[Saved data entries]
* * * *

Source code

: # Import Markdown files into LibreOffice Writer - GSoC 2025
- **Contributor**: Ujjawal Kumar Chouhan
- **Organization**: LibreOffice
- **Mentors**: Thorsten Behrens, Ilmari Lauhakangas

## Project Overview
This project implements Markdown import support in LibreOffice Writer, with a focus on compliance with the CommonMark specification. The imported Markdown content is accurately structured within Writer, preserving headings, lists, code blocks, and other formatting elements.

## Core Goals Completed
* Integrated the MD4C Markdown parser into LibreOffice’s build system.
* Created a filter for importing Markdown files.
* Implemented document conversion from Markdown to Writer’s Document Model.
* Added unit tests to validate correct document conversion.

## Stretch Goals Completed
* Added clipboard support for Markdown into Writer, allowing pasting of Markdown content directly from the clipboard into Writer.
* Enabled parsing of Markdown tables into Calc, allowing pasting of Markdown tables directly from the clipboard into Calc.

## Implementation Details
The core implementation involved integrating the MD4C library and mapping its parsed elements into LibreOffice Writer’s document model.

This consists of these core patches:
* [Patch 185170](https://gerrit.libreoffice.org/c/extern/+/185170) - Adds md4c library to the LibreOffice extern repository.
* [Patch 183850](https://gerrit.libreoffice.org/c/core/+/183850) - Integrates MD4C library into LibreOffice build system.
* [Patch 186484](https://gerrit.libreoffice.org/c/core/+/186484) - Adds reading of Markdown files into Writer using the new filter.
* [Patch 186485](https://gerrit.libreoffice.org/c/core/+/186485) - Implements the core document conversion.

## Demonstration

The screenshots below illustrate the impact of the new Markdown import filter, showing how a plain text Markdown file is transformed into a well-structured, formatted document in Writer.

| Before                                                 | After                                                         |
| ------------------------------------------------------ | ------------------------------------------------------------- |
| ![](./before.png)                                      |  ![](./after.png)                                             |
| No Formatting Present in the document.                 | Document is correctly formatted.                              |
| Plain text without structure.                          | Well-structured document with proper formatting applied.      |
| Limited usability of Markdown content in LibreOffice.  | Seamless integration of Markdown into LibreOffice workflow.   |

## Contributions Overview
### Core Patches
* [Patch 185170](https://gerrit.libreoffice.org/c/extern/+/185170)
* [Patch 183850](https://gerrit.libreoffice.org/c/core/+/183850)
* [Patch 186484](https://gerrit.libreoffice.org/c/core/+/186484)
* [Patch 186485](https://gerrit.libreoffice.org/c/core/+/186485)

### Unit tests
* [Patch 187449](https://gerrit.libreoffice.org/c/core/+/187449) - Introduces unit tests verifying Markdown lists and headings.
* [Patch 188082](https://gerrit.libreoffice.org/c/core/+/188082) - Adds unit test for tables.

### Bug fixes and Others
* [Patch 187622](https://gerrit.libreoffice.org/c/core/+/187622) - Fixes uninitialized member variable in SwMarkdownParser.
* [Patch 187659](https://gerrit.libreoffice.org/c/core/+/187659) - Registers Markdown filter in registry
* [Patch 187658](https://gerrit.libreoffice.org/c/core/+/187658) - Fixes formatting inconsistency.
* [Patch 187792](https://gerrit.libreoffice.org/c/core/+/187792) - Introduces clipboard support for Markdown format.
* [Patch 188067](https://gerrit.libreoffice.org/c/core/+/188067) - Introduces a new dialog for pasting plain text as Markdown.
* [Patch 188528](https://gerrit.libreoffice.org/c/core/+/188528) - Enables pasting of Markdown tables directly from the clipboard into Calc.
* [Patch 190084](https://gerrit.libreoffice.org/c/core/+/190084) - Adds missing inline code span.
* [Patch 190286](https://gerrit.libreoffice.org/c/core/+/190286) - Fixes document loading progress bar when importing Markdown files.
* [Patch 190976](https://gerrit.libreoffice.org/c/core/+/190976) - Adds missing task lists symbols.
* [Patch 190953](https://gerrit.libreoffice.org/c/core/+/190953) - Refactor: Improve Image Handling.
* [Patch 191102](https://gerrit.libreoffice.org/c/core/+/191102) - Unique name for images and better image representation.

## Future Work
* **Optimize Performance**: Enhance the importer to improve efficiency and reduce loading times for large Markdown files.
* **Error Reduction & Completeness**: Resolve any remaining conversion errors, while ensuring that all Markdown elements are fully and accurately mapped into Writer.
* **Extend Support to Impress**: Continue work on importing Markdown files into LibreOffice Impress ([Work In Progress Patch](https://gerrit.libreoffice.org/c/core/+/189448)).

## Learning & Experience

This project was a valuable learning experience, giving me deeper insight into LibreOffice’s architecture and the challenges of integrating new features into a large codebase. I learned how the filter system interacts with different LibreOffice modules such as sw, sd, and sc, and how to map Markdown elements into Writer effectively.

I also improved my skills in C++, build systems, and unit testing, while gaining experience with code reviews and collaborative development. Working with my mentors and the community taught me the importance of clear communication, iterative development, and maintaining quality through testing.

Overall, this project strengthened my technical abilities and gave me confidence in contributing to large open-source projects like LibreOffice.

* * * *

*WHAT IS BEING ASKED:* Give back every entry exactly.

*WRITTEN ANSWER:*
Source code

: # Import Markdown files into LibreOffice Writer - GSoC 2025
- **Contributor**: Ujjawal Kumar Chouhan
- **Organization**: LibreOffice
- **Mentors**: Thorsten Behrens, Ilmari Lauhakangas

## Project Overview
This project implements Markdown import support in LibreOffice Writer, with a focus on compliance with the CommonMark specification. The imported Markdown content is accurately structured within Writer, preserving headings, lists, code blocks, and other formatting elements.

## Core Goals Completed
* Integrated the MD4C Markdown parser into LibreOffice’s build system.
* Created a filter for importing Markdown files.
* Implemented document conversion from Markdown to Writer’s Document Model.
* Added unit tests to validate correct document conversion.

## Stretch Goals Completed
* Added clipboard support for Markdown into Writer, allowing pasting of Markdown content directly from the clipboard into Writer.
* Enabled parsing of Markdown tables into Calc, allowing pasting of Markdown tables directly from the clipboard into Calc.

## Implementation Details
The core implementation involved integrating the MD4C library and mapping its parsed elements into LibreOffice Writer’s document model.

This consists of these core patches:
* [Patch 185170](https://gerrit.libreoffice.org/c/extern/+/185170) - Adds md4c library to the LibreOffice extern repository.
* [Patch 183850](https://gerrit.libreoffice.org/c/core/+/183850) - Integrates MD4C library into LibreOffice build system.
* [Patch 186484](https://gerrit.libreoffice.org/c/core/+/186484) - Adds reading of Markdown files into Writer using the new filter.
* [Patch 186485](https://gerrit.libreoffice.org/c/core/+/186485) - Implements the core document conversion.

## Demonstration

The screenshots below illustrate the impact of the new Markdown import filter, showing how a plain text Markdown file is transformed into a well-structured, formatted document in Writer.

| Before                                                 | After                                                         |
| ------------------------------------------------------ | ------------------------------------------------------------- |
| ![](./before.png)                                      |  ![](./after.png)                                             |
| No Formatting Present in the document.                 | Document is correctly formatted.                              |
| Plain text without structure.                          | Well-structured document with proper formatting applied.      |
| Limited usability of Markdown content in LibreOffice.  | Seamless integration of Markdown into LibreOffice workflow.   |

## Contributions Overview
### Core Patches
* [Patch 185170](https://gerrit.libreoffice.org/c/extern/+/185170)
* [Patch 183850](https://gerrit.libreoffice.org/c/core/+/183850)
* [Patch 186484](https://gerrit.libreoffice.org/c/core/+/186484)
* [Patch 186485](https://gerrit.libreoffice.org/c/core/+/186485)

### Unit tests
* [Patch 187449](https://gerrit.libreoffice.org/c/core/+/187449) - Introduces unit tests verifying Markdown lists and headings.
* [Patch 188082](https://gerrit.libreoffice.org/c/core/+/188082) - Adds unit test for tables.

### Bug fixes and Others
* [Patch 187622](https://gerrit.libreoffice.org/c/core/+/187622) - Fixes uninitialized member variable in SwMarkdownParser.
* [Patch 187659](https://gerrit.libreoffice.org/c/core/+/187659) - Registers Markdown filter in registry
* [Patch 187658](https://gerrit.libreoffice.org/c/core/+/187658) - Fixes formatting inconsistency.
* [Patch 187792](https://gerrit.libreoffice.org/c/core/+/187792) - Introduces clipboard support for Markdown format.
* [Patch 188067](https://gerrit.libreoffice.org/c/core/+/188067) - Introduces a new dialog for pasting plain text as Markdown.
* [Patch 188528](https://gerrit.libreoffice.org/c/core/+/188528) - Enables pasting of Markdown tables directly from the clipboard into Calc.
* [Patch 190084](https://gerrit.libreoffice.org/c/core/+/190084) - Adds missing inline code span.
* [Patch 190286](https://gerrit.libreoffice.org/c/core/+/190286) - Fixes document loading progress bar when importing Markdown files.
* [Patch 190976](https://gerrit.libreoffice.org/c/core/+/190976) - Adds missing task lists symbols.
* [Patch 190953](https://gerrit.libreoffice.org/c/core/+/190953) - Refactor: Improve Image Handling.
* [Patch 191102](https://gerrit.libreoffice.org/c/core/+/191102) - Unique name for images and better image representation.

## Future Work
* **Optimize Performance**: Enhance the importer to improve efficiency and reduce loading times for large Markdown files.
* **Error Reduction & Completeness**: Resolve any remaining conversion errors, while ensuring that all Markdown elements are fully and accurately mapped into Writer.
* **Extend Support to Impress**: Continue work on importing Markdown files into LibreOffice Impress ([Work In Progress Patch](https://gerrit.libreoffice.org/c/core/+/189448)).

## Learning & Experience

This project was a valuable learning experience, giving me deeper insight into LibreOffice’s architecture and the challenges of integrating new features into a large codebase. I learned how the filter system interacts with different LibreOffice modules such as sw, sd, and sc, and how to map Markdown elements into Writer effectively.

I also improved my skills in C++, build systems, and unit testing, while gaining experience with code reviews and collaborative development. Working with my mentors and the community taught me the importance of clear communication, iterative development, and maintaining quality through testing.

Overall, this project strengthened my technical abilities and gave me confidence in contributing to large open-source projects like LibreOffice.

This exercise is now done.